[Exercise prompt] Within the entries below, every line containing "programot" is to be copied.

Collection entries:
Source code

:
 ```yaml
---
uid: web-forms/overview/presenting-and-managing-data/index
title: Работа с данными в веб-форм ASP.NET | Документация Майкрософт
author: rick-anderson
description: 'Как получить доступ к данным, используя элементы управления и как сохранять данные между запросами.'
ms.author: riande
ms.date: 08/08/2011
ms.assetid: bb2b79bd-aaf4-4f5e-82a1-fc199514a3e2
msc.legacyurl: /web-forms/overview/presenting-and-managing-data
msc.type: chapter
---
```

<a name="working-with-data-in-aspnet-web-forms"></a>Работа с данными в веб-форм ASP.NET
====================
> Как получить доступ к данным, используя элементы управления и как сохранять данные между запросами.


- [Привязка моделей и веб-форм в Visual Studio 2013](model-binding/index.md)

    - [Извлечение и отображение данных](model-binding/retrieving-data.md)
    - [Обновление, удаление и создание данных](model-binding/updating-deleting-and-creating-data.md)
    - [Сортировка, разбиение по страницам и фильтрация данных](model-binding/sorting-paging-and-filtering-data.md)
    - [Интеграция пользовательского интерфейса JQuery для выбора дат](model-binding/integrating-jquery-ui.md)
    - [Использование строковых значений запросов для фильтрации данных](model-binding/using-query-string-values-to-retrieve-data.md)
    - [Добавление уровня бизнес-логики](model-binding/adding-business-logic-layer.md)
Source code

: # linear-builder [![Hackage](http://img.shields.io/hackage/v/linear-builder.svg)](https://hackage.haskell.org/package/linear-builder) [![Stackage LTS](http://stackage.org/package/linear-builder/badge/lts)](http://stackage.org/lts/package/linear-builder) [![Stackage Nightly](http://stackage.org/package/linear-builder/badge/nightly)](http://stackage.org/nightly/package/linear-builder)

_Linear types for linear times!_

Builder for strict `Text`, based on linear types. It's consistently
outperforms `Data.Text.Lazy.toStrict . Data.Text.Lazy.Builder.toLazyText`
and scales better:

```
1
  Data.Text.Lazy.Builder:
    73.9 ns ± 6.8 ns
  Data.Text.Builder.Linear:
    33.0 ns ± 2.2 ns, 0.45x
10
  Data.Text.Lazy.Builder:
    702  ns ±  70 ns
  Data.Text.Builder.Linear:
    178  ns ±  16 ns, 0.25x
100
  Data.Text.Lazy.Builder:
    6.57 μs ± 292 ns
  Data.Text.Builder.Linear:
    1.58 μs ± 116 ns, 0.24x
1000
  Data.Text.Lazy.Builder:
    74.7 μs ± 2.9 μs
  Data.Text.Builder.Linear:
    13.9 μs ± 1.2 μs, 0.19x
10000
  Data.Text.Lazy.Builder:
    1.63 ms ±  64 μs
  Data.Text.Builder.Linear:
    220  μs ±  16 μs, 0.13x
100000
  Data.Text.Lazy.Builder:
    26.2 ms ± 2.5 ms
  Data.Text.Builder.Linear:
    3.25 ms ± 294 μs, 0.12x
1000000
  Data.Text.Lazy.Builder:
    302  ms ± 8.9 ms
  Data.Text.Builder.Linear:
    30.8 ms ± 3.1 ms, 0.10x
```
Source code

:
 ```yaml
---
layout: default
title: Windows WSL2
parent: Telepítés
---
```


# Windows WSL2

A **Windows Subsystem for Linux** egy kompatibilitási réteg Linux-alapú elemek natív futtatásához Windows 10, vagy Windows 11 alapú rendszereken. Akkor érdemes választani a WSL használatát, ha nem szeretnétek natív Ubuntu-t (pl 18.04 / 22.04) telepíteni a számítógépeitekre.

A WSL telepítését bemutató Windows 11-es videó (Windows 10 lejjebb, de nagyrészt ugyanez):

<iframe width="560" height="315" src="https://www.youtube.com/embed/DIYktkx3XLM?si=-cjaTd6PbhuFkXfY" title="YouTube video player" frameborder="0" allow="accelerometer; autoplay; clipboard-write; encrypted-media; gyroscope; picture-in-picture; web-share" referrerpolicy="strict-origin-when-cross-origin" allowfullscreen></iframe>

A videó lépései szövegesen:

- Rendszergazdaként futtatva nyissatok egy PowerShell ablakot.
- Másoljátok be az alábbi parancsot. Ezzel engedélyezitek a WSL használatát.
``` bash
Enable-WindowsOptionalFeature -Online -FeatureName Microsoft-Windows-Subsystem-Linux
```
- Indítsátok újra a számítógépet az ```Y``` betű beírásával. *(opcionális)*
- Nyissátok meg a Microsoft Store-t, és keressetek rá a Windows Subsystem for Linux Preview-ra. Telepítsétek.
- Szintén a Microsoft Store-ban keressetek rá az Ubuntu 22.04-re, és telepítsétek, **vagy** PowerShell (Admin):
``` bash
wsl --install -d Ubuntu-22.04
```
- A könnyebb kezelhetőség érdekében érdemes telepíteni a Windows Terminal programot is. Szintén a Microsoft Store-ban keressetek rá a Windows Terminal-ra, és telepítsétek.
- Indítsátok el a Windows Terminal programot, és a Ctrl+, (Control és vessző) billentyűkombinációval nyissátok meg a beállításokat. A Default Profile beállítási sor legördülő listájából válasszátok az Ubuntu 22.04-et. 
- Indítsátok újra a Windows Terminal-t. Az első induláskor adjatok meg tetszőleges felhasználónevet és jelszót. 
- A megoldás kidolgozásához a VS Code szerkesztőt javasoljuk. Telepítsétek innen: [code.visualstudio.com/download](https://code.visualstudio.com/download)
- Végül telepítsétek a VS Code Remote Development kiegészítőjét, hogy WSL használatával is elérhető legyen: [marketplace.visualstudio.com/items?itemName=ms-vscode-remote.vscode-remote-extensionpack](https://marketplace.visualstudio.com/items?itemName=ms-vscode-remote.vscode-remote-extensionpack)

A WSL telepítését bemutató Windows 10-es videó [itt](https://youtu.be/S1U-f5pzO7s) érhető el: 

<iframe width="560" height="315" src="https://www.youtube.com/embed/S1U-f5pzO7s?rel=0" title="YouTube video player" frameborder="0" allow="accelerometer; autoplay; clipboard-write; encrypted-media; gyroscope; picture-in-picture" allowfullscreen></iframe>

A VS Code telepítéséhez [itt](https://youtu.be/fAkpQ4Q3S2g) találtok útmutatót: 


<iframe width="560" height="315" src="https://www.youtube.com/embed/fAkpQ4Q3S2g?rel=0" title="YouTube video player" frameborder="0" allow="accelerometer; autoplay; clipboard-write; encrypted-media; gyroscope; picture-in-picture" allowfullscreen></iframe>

[Output]
- A könnyebb kezelhetőség érdekében érdemes telepíteni a Windows Terminal programot is. Szintén a Microsoft Store-ban keressetek rá a Windows Terminal-ra, és telepítsétek.
- Indítsátok el a Windows Terminal programot, és a Ctrl+, (Control és vessző) billentyűkombinációval nyissátok meg a beállításokat. A Default Profile beállítási sor legördülő listájából válasszátok az Ubuntu 22.04-et. 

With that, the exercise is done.